Interactions between galectin-3 and integrinbeta3 in regulating endometrial cell proliferation and adhesion.

BACKGROUND

Galectin-3 (gal-3) is a beta-galactoside-binding protein which can be detected in endometrium. The study was designed to investigate synergism of gal-3 and integrinbeta3 in endometrial cell proliferation and adhesion in an in vitro model of endometrial receptivity.

METHODS

The RL95-2 cell line was employed as an in vitro model for receptive endometrium. Cells transfected with gal-3 siRNA or treated with exogenous gal-3 were incubated with or without function-blocking integrinbeta1/3 antibody for evaluating synergism of gal-3 and integrins on cell proliferation and adhesion. Proliferation was measured by BrdU incorporation, and adhesion to fibronectin (FN) was determined by an adhesion assay. Integrin expression was analyzed by Flow Cytometry and western blots. Bewo spheroids were co-cultured with the RL95-2 monolayer to mimic the blastocyst-endometrial interaction, and colocalization of gal-3, integrinbeta3 and FN at the interface was observed by confocal microscopy.

RESULTS

The knock-down of gal-3 inhibited RL95-2 cell proliferation and adhesion.
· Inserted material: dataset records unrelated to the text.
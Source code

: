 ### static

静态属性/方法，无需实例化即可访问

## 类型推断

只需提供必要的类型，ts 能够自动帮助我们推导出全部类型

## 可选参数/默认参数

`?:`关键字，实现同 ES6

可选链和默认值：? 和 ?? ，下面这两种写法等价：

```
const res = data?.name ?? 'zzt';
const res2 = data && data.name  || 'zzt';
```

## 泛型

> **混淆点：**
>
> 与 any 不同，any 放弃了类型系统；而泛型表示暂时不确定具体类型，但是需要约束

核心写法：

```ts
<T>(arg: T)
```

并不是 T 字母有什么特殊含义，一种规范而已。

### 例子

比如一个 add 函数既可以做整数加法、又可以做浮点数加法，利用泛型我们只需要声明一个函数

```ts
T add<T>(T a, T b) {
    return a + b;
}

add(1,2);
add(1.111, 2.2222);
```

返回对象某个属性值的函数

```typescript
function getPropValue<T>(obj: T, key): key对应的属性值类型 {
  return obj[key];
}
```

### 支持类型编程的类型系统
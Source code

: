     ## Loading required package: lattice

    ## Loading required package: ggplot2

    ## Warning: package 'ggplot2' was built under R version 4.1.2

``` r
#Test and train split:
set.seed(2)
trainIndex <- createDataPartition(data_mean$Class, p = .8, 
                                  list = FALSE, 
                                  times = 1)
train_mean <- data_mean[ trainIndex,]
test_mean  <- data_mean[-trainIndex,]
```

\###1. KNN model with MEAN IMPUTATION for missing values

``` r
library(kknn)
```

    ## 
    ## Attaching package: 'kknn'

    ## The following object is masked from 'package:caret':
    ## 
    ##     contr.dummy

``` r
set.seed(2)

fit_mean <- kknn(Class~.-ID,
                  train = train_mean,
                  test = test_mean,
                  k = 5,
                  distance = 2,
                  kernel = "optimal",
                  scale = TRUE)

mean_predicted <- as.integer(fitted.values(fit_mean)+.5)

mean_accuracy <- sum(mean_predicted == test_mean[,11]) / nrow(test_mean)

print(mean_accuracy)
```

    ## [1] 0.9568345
However, a reduction of proliferation and adhesion was also observed in presence of exogenous gal-3, and this was further reduced by a functional block to integrinbeta3. Moreover, gal-3 knock-down significantly increased integrinbeta3 expression, however, the colocalization of integrinbeta3 and FN was not increased. As expected, the colocalization of integrinbeta3 was decreased with the knock-down of gal-3.

CONCLUSIONS

This study has provided an in vitro model for the complex interactions between gal-3 and integrinbeta3 in the regulation of endometrial cell proliferation and adhesion.